Yes. I would say from an expense perspective, I mean, we might have a small case -- I'm looking at Q2 here. It's probably not going to be a ton larger prior to commercialization than what you're seeing in Q2. They probably not a few people, but these aren't massive numbers by any means. Once we commercialize, of course, that will change because we'd be hiring a lot more field personnel and so on, but even after commercialization, from basic operating spend unless major change, et cetera. The one variable in there, of course, is testing and how much we test. That can kind of fluctuate the spend back and forth, so that's a little harder to peg, but the base operation is developing.
Okay. That's helpful. And then, Josh, for 2020, on the Water side, what range does it look like the CapEx budget is going to come in at? And will that range include any potential organic investments as part of the initiative to ultimately expand the suite of Water's offerings?
Sure. Well, from a CapEx perspective, our overall CapEx, I suspect would be low. I mean we're still going through the budgeting cycle, but our capacity increases that we have to make are not super large investments for us. And so it's only because there's going to be a massive change going into next year from that perspective. And on initiative perspective, I mean that's more -- those are more expenses rather than CapEx either way. We'll see that roll through R&D then the CapEx.
Okay. So for now, maybe assume just a flat CapEx for Water in 2020 with 2019?
Yes. I think you'd see it as flat overall CapEx. And we talked last quarter about roughly $10 million of CapEx this year. And I think if you kept that roughly cap -- roughly flat within that range, we'd be okay.
Great.
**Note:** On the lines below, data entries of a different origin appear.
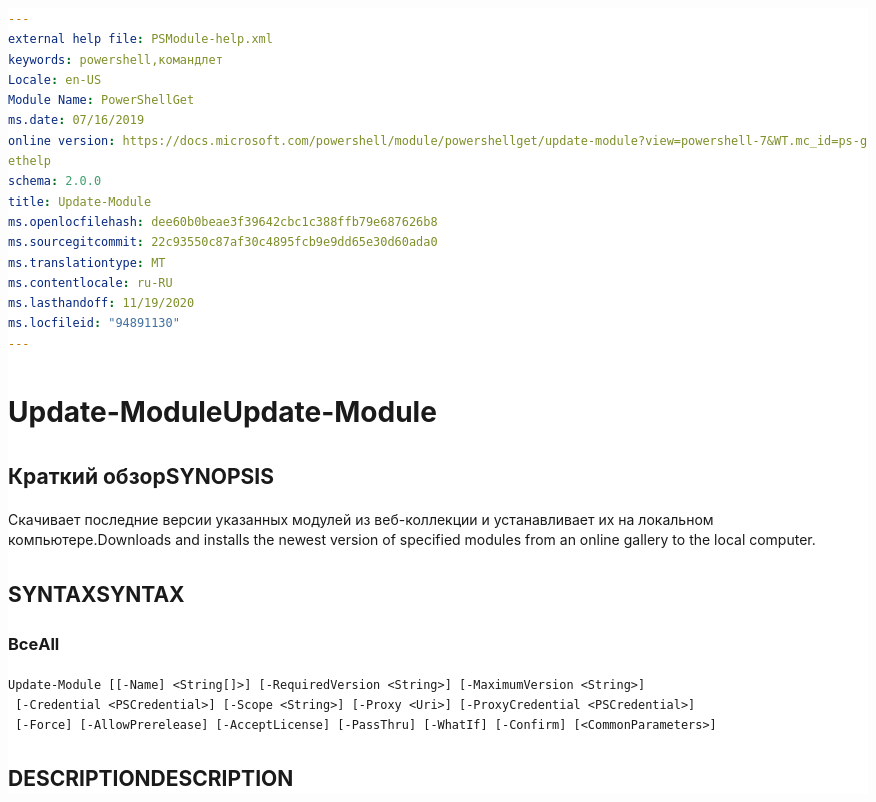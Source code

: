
 ```yaml
---
external help file: PSModule-help.xml
keywords: powershell,командлет
Locale: en-US
Module Name: PowerShellGet
ms.date: 07/16/2019
online version: https://docs.microsoft.com/powershell/module/powershellget/update-module?view=powershell-7&WT.mc_id=ps-gethelp
schema: 2.0.0
title: Update-Module
ms.openlocfilehash: dee60b0beae3f39642cbc1c388ffb79e687626b8
ms.sourcegitcommit: 22c93550c87af30c4895fcb9e9dd65e30d60ada0
ms.translationtype: MT
ms.contentlocale: ru-RU
ms.lasthandoff: 11/19/2020
ms.locfileid: "94891130"
---
```

# <span data-ttu-id="6575f-103">Update-Module</span><span class="sxs-lookup"><span data-stu-id="6575f-103">Update-Module</span></span>

## <span data-ttu-id="6575f-104">Краткий обзор</span><span class="sxs-lookup"><span data-stu-id="6575f-104">SYNOPSIS</span></span>
<span data-ttu-id="6575f-105">Скачивает последние версии указанных модулей из веб-коллекции и устанавливает их на локальном компьютере.</span><span class="sxs-lookup"><span data-stu-id="6575f-105">Downloads and installs the newest version of specified modules from an online gallery to the local computer.</span></span>

## <span data-ttu-id="6575f-106">SYNTAX</span><span class="sxs-lookup"><span data-stu-id="6575f-106">SYNTAX</span></span>

### <span data-ttu-id="6575f-107">Все</span><span class="sxs-lookup"><span data-stu-id="6575f-107">All</span></span>

```
Update-Module [[-Name] <String[]>] [-RequiredVersion <String>] [-MaximumVersion <String>]
 [-Credential <PSCredential>] [-Scope <String>] [-Proxy <Uri>] [-ProxyCredential <PSCredential>]
 [-Force] [-AllowPrerelease] [-AcceptLicense] [-PassThru] [-WhatIf] [-Confirm] [<CommonParameters>]
```

## <span data-ttu-id="6575f-108">DESCRIPTION</span><span class="sxs-lookup"><span data-stu-id="6575f-108">DESCRIPTION</span></span>
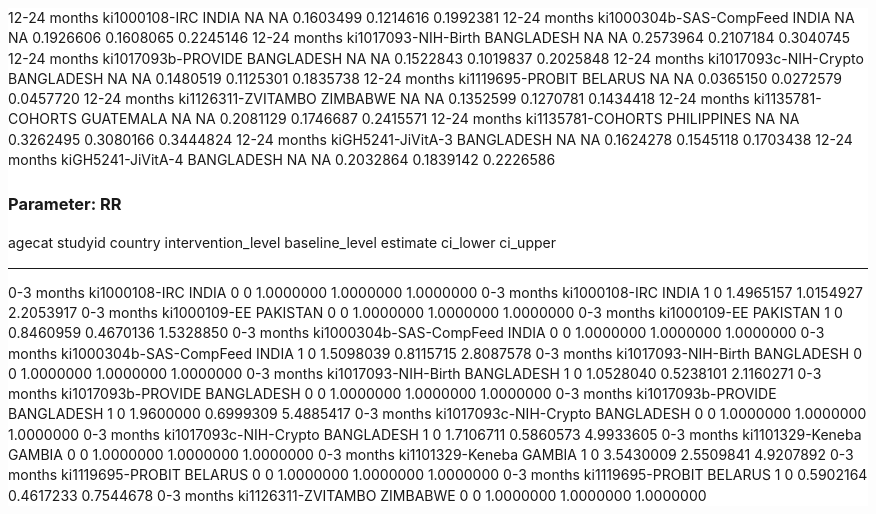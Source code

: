 12-24 months   ki1000108-IRC             INDIA         NA                   NA                0.1603499   0.1214616   0.1992381
12-24 months   ki1000304b-SAS-CompFeed   INDIA         NA                   NA                0.1926606   0.1608065   0.2245146
12-24 months   ki1017093-NIH-Birth       BANGLADESH    NA                   NA                0.2573964   0.2107184   0.3040745
12-24 months   ki1017093b-PROVIDE        BANGLADESH    NA                   NA                0.1522843   0.1019837   0.2025848
12-24 months   ki1017093c-NIH-Crypto     BANGLADESH    NA                   NA                0.1480519   0.1125301   0.1835738
12-24 months   ki1119695-PROBIT          BELARUS       NA                   NA                0.0365150   0.0272579   0.0457720
12-24 months   ki1126311-ZVITAMBO        ZIMBABWE      NA                   NA                0.1352599   0.1270781   0.1434418
12-24 months   ki1135781-COHORTS         GUATEMALA     NA                   NA                0.2081129   0.1746687   0.2415571
12-24 months   ki1135781-COHORTS         PHILIPPINES   NA                   NA                0.3262495   0.3080166   0.3444824
12-24 months   kiGH5241-JiVitA-3         BANGLADESH    NA                   NA                0.1624278   0.1545118   0.1703438
12-24 months   kiGH5241-JiVitA-4         BANGLADESH    NA                   NA                0.2032864   0.1839142   0.2226586


### Parameter: RR


agecat         studyid                   country       intervention_level   baseline_level     estimate    ci_lower    ci_upper
-------------  ------------------------  ------------  -------------------  ---------------  ----------  ----------  ----------
0-3 months     ki1000108-IRC             INDIA         0                    0                 1.0000000   1.0000000   1.0000000
0-3 months     ki1000108-IRC             INDIA         1                    0                 1.4965157   1.0154927   2.2053917
0-3 months     ki1000109-EE              PAKISTAN      0                    0                 1.0000000   1.0000000   1.0000000
0-3 months     ki1000109-EE              PAKISTAN      1                    0                 0.8460959   0.4670136   1.5328850
0-3 months     ki1000304b-SAS-CompFeed   INDIA         0                    0                 1.0000000   1.0000000   1.0000000
0-3 months     ki1000304b-SAS-CompFeed   INDIA         1                    0                 1.5098039   0.8115715   2.8087578
0-3 months     ki1017093-NIH-Birth       BANGLADESH    0                    0                 1.0000000   1.0000000   1.0000000
0-3 months     ki1017093-NIH-Birth       BANGLADESH    1                    0                 1.0528040   0.5238101   2.1160271
0-3 months     ki1017093b-PROVIDE        BANGLADESH    0                    0                 1.0000000   1.0000000   1.0000000
0-3 months     ki1017093b-PROVIDE        BANGLADESH    1                    0                 1.9600000   0.6999309   5.4885417
0-3 months     ki1017093c-NIH-Crypto     BANGLADESH    0                    0                 1.0000000   1.0000000   1.0000000
0-3 months     ki1017093c-NIH-Crypto     BANGLADESH    1                    0                 1.7106711   0.5860573   4.9933605
0-3 months     ki1101329-Keneba          GAMBIA        0                    0                 1.0000000   1.0000000   1.0000000
0-3 months     ki1101329-Keneba          GAMBIA        1                    0                 3.5430009   2.5509841   4.9207892
0-3 months     ki1119695-PROBIT          BELARUS       0                    0                 1.0000000   1.0000000   1.0000000
0-3 months     ki1119695-PROBIT          BELARUS       1                    0                 0.5902164   0.4617233   0.7544678
0-3 months     ki1126311-ZVITAMBO        ZIMBABWE      0                    0                 1.0000000   1.0000000   1.0000000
And then a final one for me, standard housekeeping question. Could you please provide the breakdown for Water for 2Q revenue between MPD, OEM and AM?
You bet. So MPD mega-projects were 52%, OEM were 34% and aftermarket, 14%.
Ladies and gentlemen, there are no further questions at this time. I'll turn it back to management for closing remarks.
Great. Well, all right. Thanks so much for joining us this afternoon, everybody. We -- again, we appreciate all your support of the company, and we look forward to talking to you in a few months' time. Have a great day.
This concludes today's conference. All parties may disconnect. Have a good day.